Nell’impatto con gli alunni, con le innumerevoli e diversissime umanità che mi si prospettavano davanti ogni mattina, nell’incontro con mondi infiniti, bellissimi o tragici che fossero, ho imparato ad ascoltare ed abbracciare qualcosa che apparentemente non mi apparteneva ma che, nel tempo, è diventato parte del mio mondo. Ho intuito (per la verità mi è stato insegnato) che la scuola, gli studenti, le innumerevoli difficoltà e diversità di alunni e colleghi venivano dati a me con un solo scopo: non cambiare loro ma cambiare, nel senso di amare, me. Tutta la realtà, del resto, è data a noi con l’intento di carpire il meglio di ciò che abbiamo o che siamo.
Mi ritorna alla mente una frase contenuta in una canzone di Lucio Battisti “…come può uno scoglio arginare il mare”, cioè come posso frenare, custodire, conservare un bene per me? Come posso, io, arginare una enormità, qualcosa che mi genera e rigenera quotidianamente? Impotente come non mai! Ma è verissimo d’altra parte che la realtà mi è data, non è mia. Ed è altrettanto vero che la realtà, nonostante tutto, è positiva e va vissuta fino in fondo. Questo mi rasserena sempre e mi dà la forza di continuare.

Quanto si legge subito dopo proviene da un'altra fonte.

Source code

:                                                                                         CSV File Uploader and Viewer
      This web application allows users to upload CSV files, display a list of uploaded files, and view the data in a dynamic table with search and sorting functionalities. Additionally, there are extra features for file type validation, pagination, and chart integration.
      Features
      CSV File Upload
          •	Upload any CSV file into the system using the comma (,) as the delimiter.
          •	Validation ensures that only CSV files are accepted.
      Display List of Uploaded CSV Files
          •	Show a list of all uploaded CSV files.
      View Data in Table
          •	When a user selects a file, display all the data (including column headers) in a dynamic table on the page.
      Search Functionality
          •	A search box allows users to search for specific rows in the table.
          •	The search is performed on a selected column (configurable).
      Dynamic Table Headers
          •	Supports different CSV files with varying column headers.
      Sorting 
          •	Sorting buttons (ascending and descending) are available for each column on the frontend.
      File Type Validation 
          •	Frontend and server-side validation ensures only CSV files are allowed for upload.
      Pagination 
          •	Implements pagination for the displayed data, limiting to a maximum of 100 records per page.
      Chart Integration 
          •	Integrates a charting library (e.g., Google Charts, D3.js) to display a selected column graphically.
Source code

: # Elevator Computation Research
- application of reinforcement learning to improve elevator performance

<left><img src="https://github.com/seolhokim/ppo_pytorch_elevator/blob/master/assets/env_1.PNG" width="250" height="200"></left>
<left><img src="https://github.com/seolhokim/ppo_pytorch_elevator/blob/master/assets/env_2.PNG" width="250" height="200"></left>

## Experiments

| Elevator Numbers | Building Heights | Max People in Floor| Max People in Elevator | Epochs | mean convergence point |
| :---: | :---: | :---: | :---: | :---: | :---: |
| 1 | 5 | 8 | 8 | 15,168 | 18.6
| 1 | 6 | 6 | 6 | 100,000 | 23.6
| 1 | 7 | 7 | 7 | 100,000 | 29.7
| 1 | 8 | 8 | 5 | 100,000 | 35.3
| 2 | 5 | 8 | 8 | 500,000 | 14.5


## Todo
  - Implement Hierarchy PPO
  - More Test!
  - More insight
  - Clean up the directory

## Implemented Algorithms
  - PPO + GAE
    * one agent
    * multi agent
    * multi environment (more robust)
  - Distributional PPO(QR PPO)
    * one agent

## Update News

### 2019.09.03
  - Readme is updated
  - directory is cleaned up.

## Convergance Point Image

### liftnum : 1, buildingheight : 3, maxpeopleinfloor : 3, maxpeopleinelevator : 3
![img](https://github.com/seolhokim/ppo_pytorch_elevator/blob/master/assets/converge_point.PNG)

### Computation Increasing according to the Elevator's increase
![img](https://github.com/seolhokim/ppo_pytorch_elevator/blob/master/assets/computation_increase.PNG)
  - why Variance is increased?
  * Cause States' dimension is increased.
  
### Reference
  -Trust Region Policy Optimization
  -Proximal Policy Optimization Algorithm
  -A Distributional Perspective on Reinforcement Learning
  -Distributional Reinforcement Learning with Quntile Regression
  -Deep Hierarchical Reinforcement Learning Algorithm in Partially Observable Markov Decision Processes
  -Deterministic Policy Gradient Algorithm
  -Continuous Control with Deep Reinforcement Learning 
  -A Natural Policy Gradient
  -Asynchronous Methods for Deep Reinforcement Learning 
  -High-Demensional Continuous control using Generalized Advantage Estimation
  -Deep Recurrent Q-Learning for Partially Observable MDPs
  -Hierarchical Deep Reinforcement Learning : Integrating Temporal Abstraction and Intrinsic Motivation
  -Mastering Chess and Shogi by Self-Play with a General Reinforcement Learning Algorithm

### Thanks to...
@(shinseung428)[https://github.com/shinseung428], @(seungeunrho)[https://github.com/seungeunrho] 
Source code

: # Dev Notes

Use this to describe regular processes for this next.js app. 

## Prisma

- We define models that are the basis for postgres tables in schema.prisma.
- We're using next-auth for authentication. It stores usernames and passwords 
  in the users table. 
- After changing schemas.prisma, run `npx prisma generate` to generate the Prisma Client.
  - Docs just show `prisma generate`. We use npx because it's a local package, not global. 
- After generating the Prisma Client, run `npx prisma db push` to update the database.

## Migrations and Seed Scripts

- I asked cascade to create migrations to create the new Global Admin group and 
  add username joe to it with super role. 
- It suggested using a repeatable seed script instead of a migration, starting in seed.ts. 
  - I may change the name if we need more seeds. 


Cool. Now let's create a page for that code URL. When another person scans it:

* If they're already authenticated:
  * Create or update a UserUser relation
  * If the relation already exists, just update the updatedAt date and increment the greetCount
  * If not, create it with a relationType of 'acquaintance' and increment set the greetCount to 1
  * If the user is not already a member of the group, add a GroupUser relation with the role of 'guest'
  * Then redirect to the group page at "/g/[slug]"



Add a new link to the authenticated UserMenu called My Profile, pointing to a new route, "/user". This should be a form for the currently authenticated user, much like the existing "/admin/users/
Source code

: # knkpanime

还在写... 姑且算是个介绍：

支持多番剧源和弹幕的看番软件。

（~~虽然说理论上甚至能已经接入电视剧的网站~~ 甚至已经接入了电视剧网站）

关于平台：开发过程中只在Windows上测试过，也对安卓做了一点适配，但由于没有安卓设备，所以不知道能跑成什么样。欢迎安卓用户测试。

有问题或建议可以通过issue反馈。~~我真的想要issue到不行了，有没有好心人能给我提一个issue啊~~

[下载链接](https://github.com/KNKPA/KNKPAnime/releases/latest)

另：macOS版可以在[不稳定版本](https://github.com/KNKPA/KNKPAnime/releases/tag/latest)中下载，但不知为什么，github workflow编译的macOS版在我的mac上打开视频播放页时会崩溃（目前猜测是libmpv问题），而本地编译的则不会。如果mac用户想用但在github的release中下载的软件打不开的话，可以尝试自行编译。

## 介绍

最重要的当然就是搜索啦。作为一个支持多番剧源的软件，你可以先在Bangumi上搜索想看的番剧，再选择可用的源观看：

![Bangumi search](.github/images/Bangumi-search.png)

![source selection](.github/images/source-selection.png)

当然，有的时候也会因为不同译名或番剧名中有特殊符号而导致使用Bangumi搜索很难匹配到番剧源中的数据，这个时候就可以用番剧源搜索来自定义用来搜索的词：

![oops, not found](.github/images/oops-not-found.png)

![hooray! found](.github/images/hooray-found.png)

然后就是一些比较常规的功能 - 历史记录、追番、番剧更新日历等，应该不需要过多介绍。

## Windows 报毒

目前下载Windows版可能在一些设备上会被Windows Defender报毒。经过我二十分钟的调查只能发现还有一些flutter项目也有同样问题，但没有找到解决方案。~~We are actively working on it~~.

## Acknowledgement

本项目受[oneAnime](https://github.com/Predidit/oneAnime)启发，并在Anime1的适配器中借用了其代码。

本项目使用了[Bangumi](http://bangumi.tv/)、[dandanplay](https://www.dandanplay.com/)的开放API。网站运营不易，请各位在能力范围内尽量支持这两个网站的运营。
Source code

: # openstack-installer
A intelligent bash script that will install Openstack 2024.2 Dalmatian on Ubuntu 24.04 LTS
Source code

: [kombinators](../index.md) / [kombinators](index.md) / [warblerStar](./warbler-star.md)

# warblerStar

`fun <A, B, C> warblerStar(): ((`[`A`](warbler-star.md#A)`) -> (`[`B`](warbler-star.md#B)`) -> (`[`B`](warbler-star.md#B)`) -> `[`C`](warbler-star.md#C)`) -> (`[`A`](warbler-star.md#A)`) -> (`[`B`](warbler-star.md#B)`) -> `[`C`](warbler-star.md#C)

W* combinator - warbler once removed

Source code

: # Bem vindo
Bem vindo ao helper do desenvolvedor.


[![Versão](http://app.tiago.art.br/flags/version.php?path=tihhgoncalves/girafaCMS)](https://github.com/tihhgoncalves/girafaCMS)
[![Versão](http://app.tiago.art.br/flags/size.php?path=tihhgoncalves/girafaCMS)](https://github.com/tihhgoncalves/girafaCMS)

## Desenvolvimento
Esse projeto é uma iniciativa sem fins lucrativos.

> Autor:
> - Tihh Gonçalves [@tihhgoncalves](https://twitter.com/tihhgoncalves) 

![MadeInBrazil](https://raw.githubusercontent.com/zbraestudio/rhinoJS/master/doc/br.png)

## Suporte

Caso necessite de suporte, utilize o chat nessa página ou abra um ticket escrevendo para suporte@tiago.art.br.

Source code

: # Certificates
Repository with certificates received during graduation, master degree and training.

Ma che c’entra la realtà con l’educazione, con l’insegnamento? Conoscere, amare, servire. “Questa è l’insopprimibile esigenza del cuore dell’uomo, di ogni uomo che venga al mondo. Conoscere la verità, sapere le cose, sapere perché le cose esistono, sapere quale sia il senso delle cose; ma non solo saperlo intellettualmente” (Don Giussani). Ancora ora non mi basta conoscere la realtà, poterla abbracciare, ma la voglia è di poter amare la verità delle cose che la realtà porta.
Nel tempo ho cercato di curiosare, di conoscere il bello che trapela attraverso i dettagli delle cose: progetti, Pon, colleghi, alunni, consigli di classe. Tutto mi sollecita a conoscere, a sapere. Non sempre con chiarezza.
Allora educare perché se non per trasmettere il bello, il vero, il positivo? Se l’educazione è, come sottolineava Don Giussani, introduzione alla realtà, vuol dire che l’educazione è accompagnamento a sentire soddisfatto questo desiderio, a rendersene cosciente e a verificarlo nella vita. Questo è il tentativo che ogni giorno facciamo noi educatori, in classe come insegnanti a casa come genitori. Come? Ripetendo le cose che conosciamo, ricercandone il senso, il significato più vero, più autentico, quello originario.
Papa Francesco ha detto che oggi quanto mai c’è bisogno di “insegnanti capaci di dare un senso alla scuola, allo studio e alla cultura, senza ridurre tutto alla sola trasmissione di conoscenze tecniche, ma puntando a costruire una relazione educativa con ciascuno studente che deve sentirsi accolto ed amato per quello che è, con tutti i suoi limiti e le sue potenzialità. In questa direzione il vostro compito è quanto mai necessario”.
È questa la consegna che ho sentito più importante e decisiva, una consegna da prendere quanto mai sul serio per evitare che la scuola si riduca a luogo di istruzione e di regole di comportamento. È un impegno prioritario quello di costruire relazioni umane, perché i ragazzi oggi crescono non tanto per l’accanimento sull’istruzione o sulle regole, ma se incontrano uno sguardo di amore, una simpatia vera e gratuita alla loro umanità. Oggi come non mai è una sfida a ritrovare la passione originaria per questo lavoro che, pur malpagato e con mille problemi, rimane bellissimo.